3. The audio signal processing device according to claim 2, wherein
the crosstalk cancellation processing unit further performs a
process of canceling crosstalk components of the audio signals of
the two channels of the left and right channels that have been
subjected to the cancellation process, on the audio signals of the
left and right channels that have been subjected to the
cancellation process.
4. An audio signal processing method in an audio signal processing
device for generating and outputting audio signals of two channels
to be acoustically reproduced by two electro-acoustic transducing
units installed toward a listener, from audio signals of a
plurality of channels, which are 2 or more channels, the audio
signal processing method comprising: a head-related transfer
function convolution process of convoluting, by a head-related
transfer function convolution processing unit, head-related
transfer functions for allowing a sound image to be localized in
virtual sound localization positions supposed for the respective
channels of the plurality of channels, which are 2 or more
channels, and to be listened to when acoustical reproduction is
performed by the two electro-acoustic transducing units, with audio
signals of the respective channels of the plurality of channels;
and a 2-channel signal generation process of generating, by a
2-channel signal generation unit, audio signals of two channels to
be supplied to the two electro-acoustic transducing units, from the
audio signals of the plurality of channels as a result of
processing in the head-related transfer function convolution
process, wherein the head-related transfer function convolution
process includes a convolution process of reading data of a
double-normalized head-related transfer function from a storage
unit and convoluting the data with the audio signals, the storage
unit having the data of the double-normalized head-related transfer
function stored thereon, and the double-normalized head-related
transfer function is obtained, for each of the plurality of
channels, by normalizing a normalized head-related transfer
function obtained by normalizing a head-related transfer function
measured from only sound waves directly reaching acoustic-electric
conversion means installed in positions near both ears of the
listener by picking up sound waves generated in supposed sound
source positions using the acoustic-electric conversion means in a
state in which a dummy head or a person is present in a position of
the listener, with a pristine state transfer characteristic
measured from only sound waves directly reaching the
acoustic-electric conversion means by picking up the sound waves
generated in the supposed sound source position using the
acoustic-electric conversion means in a pristine state in which the
dummy head or the person is not present, using a normalized
head-related transfer function obtained by normalizing a
head-related transfer function measured from only sound waves
directly reaching acoustic-electric conversion means installed in
the positions near both ears of the listener by picking up sound
waves separately generated by the two electro-acoustic transducing
units using the acoustic-electric conversion means in the state in
which the dummy head or the person is present in the position of
the listener, with a pristine state transfer characteristic
measured from only sound waves directly reaching the
acoustic-electric conversion means by picking up the sound waves
separately generated by the two electro-acoustic transducing units
using the acoustic-electric conversion means in the pristine state
in which the dummy head or the person is not present.
Description
BACKGROUND OF THE INVENTION
[0001] 1. Field of the Invention
[0002] The present invention relates to an audio signal processing
device and an audio signal processing method.
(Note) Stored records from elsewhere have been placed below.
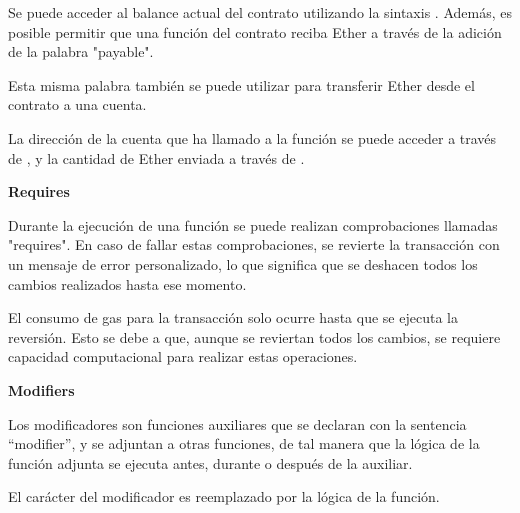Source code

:Se puede acceder al balance actual del contrato utilizando la sintaxis . Además, es posible permitir que una función del contrato reciba Ether a través de la adición de la palabra "payable".

\bigskip

Esta misma palabra también se puede utilizar para transferir Ether desde el contrato a una cuenta.

\bigskip

La dirección de la cuenta que ha llamado a la función se puede acceder a través de , y la cantidad de Ether enviada a través de .



\newpage

\bigskip

\textbf{Requires}

\bigskip

Durante la ejecución de una función se puede realizan comprobaciones llamadas "requires". En caso de fallar estas comprobaciones, se revierte la transacción con un mensaje de error personalizado, lo que significa que se deshacen todos los cambios realizados hasta ese momento.

\bigskip

El consumo de gas para la transacción solo ocurre hasta que se ejecuta la reversión. Esto se debe a que, aunque se reviertan todos los cambios, se requiere capacidad computacional para realizar estas operaciones.

\bigskip



\newpage

\textbf{Modifiers}

\bigskip

Los modificadores son funciones auxiliares que se declaran con la sentencia “modifier”, y se adjuntan a otras funciones, de tal manera que la lógica de la función adjunta se ejecuta antes, durante o después de la auxiliar.

\bigskip

El carácter \quotes{\_} del modificador es reemplazado por la lógica de la función.

\bigskip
The present invention
relates to an audio signal processing device and an audio signal
processing method that perform audio signal processing for enabling
audio signals of 2 or more channels such as a multi-channel
surround scheme to be acoustically reproduced, for example, by
electrical acoustic reproduction means for two channels arranged in
a television device. More particularly, the present invention
relates to an invention for allowing sound to be listened to as if
sound sources were present in previously supposed positions, such
as front positions of a listener, when audio signals are
acoustically reproduced by electro-acoustic transducing means, such
as left and right speakers arranged in a television device.
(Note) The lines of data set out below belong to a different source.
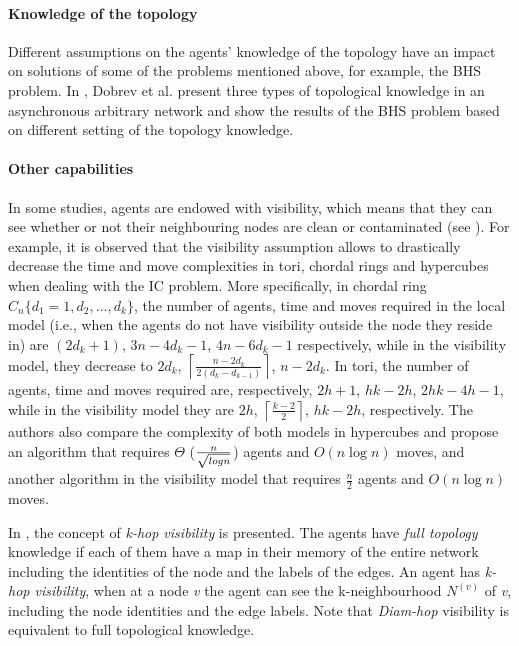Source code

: \paragraph{Knowledge of the topology} 
Different assumptions on the agents' knowledge of the topology have an impact on solutions of some of the problems mentioned above, for example, the BHS problem. In \cite{dobr}, Dobrev et al. present three types of topological knowledge in an asynchronous arbitrary network and show the results of the BHS problem based on different setting of the topology knowledge.

\paragraph{Other capabilities}
In some studies, agents are endowed with   visibility, which means that they can see whether or not their neighbouring nodes are clean or contaminated (see \cite{mhuang, mhuang1}). For example, it  is observed that the visibility assumption allows   to drastically decrease the time and move complexities in tori, chordal rings and hypercubes when dealing with the  IC problem. More specifically, in chordal ring $C_n\{d_1=1,d_2,...,d_k\}$, the number of agents,   time and   moves required in the  local model (i.e., when the agents do not have visibility outside the node they reside  in)  are $(2d_k+1)$, $3n-4d_k-1$, $4n-6d_k-1$ respectively, while in the visibility model, they decrease to $2d_k$, $\left \lceil \frac{n-2d_{k}}{2(d_{k}-d_{k-1})} \right \rceil$, $n-2d_k$. In tori, the number of agents,   time and   moves required are, respectively,  $2h+1$, $hk-2h$, $2hk-4h-1$, while  in the  visibility model they are $2h$, $\left \lceil \frac{k-2}{2} \right \rceil$, $hk-2h$, respectively. The authors also compare the complexity of both models in hypercubes  and propose an algorithm that requires $\Theta$  ($n \over { \sqrt {log n}} $) agents and $O(n \log n)$ moves, and another algorithm   in the visibility model that requires $\frac{n}{2}$ agents and $O(n \log n)$ moves.

In \cite{cai}, the concept of {\em k-hop visibility} is presented. The agents have   {\em full topology} knowledge if each of them have a map in their memory  of the entire network including the identities of the node and the labels of the edges. An agent has {\em k-hop visibility}, when at a node {\em v} the agent can see the k-neighbourhood $N^{(v)}$ of {\em v}, including the node identities and the edge labels. Note that {\em Diam-hop} visibility is equivalent to full topological knowledge.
[0003] 2. Description of the Related Art
[0004] For example, a technique called virtual sound localization
is disclosed in Patent Literature 1 (WO95/13690) or Patent
Literature 2 (Japanese Patent Laid-open Publication No.
03-214897).
[0005] Since the virtual sound localization allows sound to be
reproduced as if sound sources, such as speakers, were present in
previously supposed positions, such as left and right positions of
the front of a listener (a sound image to be virtually localized in
the positions) when the sound is reproduced, for example, by left
and right speakers arranged in a television device, the virtual
sound localization is realized as follows.
[0006] FIG. 20 is a diagram illustrating a virtual sound
localization technique in a case in which a left and right
2-channel stereo signal is reproduced, for example, by left and
right speakers arranged in a television device.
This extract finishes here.